You mess with Harpo Marx, you get the horns.

Saturday, January 01, 2011

New Year's and Old Year's

The new year is upon us and right about now people are vigorously checking off New Year's resolutions they've already failed to maintain ("blogging regularly" is still on my list, thank you very much, but "limiting my pizza intake" has a big "X" drawn on it in pizza sauce.)
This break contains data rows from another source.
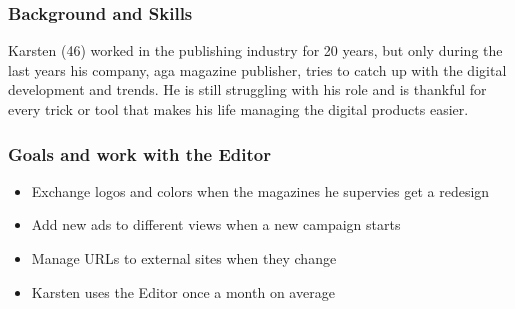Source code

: \subsubsection{Background and Skills}
Karsten (46) worked in the publishing industry for 20 years, but only during the last years his company, aga magazine publisher, tries to catch up with the digital development and trends. He is still struggling with his role and is thankful for every trick or tool that makes his life managing the digital products easier.
\\
\subsubsection{Goals and work with the Editor}
\begin{itemize}
  \item Exchange logos and colors when the magazines he supervies get a redesign
  \item Add new ads to different views when a new campaign starts
  \item Manage URLs to external sites when they change
  \item Karsten uses the Editor once a month on average
\end{itemize}
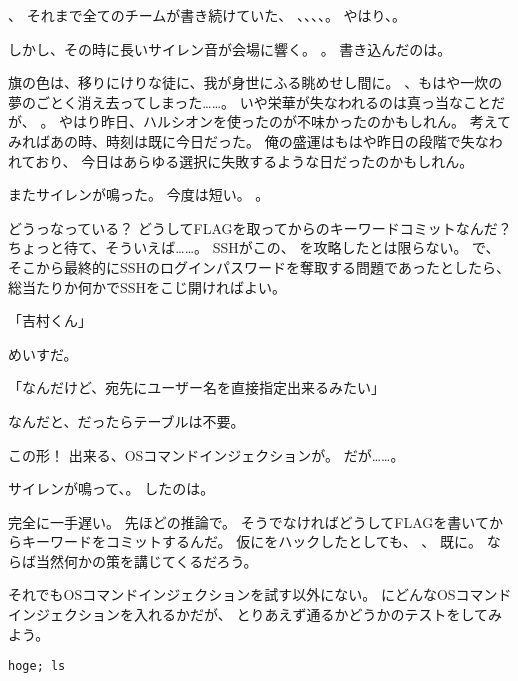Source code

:、
それまで全てのチームが書き続けていた、
\urandom、\ZxZ、\wasamusume、\mofupp、。
やはり、。

しかし、その時に長いサイレン音が会場に響く。
。
書き込んだのは\ZxZ。

旗の色は、移りにけりな徒に、我が身世にふる眺めせし間に。
、もはや一炊の夢のごとく消え去ってしまった……。
いや栄華が失なわれるのは真っ当なことだが、
。
やはり昨日、ハルシオンを使ったのが不味かったのかもしれん。
考えてみればあの時、時刻は既に今日だった。
俺の盛運はもはや昨日の段階で失なわれており、
今日はあらゆる選択に失敗するような日だったのかもしれん。

またサイレンが鳴った。
今度は短い。
。

どうっなっている？
どうしてFLAGを取ってからのキーワードコミットなんだ？
ちょっと待て、そういえば……。
SSHがこの、
を攻略したとは限らない。
で、
そこから最終的にSSHのログインパスワードを奪取する問題であったとしたら、
総当たりか何かでSSHをこじ開ければよい。

「吉村くん」

めいすだ。

「なんだけど、宛先にユーザー名を直接指定出来るみたい」

なんだと、だったらテーブルは不要。



この形！
出来る、OSコマンドインジェクションが。
だが……。

サイレンが鳴って、。
したのは\ZxZ。

完全に一手遅い。
先ほどの推論で。
そうでなければどうしてFLAGを書いてからキーワードをコミットするんだ。
仮にをハックしたとしても、
、
既に。
ならば当然何かの策を講じてくるだろう。

それでもOSコマンドインジェクションを試す以外にない。
にどんなOSコマンドインジェクションを入れるかだが、
とりあえず通るかどうかのテストをしてみよう。

\begin{lstlisting}
hoge; ls
\end{lstlisting}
Normally, I would regale you with my extensive list of improbable, Quixotic, miles-beyond-Kierkegaardian resolutions, but that would only have you clicking the back button in your browser to Gizmodo's special Jersey Shore secret Web-cam coverage. Instead, I've chosen this moment to appeal to your sentimental and nostalgic side, provided it hasn't been decimated by your New Year's Eve hangover.*

So, for the first time ever on this Web site (unless I've simply forgotten that we've done this before and also why we discontinued it), here are the first annual DoUI End of the Year that Was Awards:

[Stirring music, played by three full orchestras, a brass band, and one very energetic cow bell player]

[Quick shots of Jack Nicholson, Meryl Streep, Harrison Ford, and Oprah Winfrey]
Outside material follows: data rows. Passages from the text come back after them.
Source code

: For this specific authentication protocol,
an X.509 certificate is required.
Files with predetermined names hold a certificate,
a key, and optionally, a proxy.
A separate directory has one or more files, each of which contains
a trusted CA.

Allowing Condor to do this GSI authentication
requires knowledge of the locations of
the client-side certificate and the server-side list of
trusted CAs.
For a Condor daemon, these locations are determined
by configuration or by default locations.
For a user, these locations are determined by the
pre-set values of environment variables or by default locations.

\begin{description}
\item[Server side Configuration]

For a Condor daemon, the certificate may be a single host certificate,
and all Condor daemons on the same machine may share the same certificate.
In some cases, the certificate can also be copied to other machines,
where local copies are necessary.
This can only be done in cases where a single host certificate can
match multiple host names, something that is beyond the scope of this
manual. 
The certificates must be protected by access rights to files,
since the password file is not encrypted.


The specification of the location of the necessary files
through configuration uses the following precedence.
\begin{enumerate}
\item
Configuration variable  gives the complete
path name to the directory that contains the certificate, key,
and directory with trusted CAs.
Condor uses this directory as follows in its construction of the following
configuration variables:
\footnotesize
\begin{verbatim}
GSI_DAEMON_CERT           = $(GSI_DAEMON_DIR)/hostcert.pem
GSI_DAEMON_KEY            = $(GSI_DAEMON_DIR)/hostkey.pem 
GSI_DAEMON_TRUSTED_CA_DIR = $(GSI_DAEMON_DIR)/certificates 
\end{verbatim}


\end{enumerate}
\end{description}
ANNOUNCER (with the reverb turned way up): The Dictionary of Unfortunate Ideas proudly presents...

[Quick shots of George Clooney, Julia Roberts, Brad Pitt, and the rest of the cast of the Ocean's Eleven remake and sequels]

ANNOUNCER: ...from the Dorothy Chandler Pavilion in beautiful Hollywood, California...

[Quick shots of Barack and Michelle Obama, playing badminton, Dick Cheney throwing a horseshoe, and Sarah Palin wrestling a moose to the ground]

ANNOUNCER: ...The End of the Year that Was Awards!

[Quick shot of Jack Nicholson making out with Oprah Winfrey]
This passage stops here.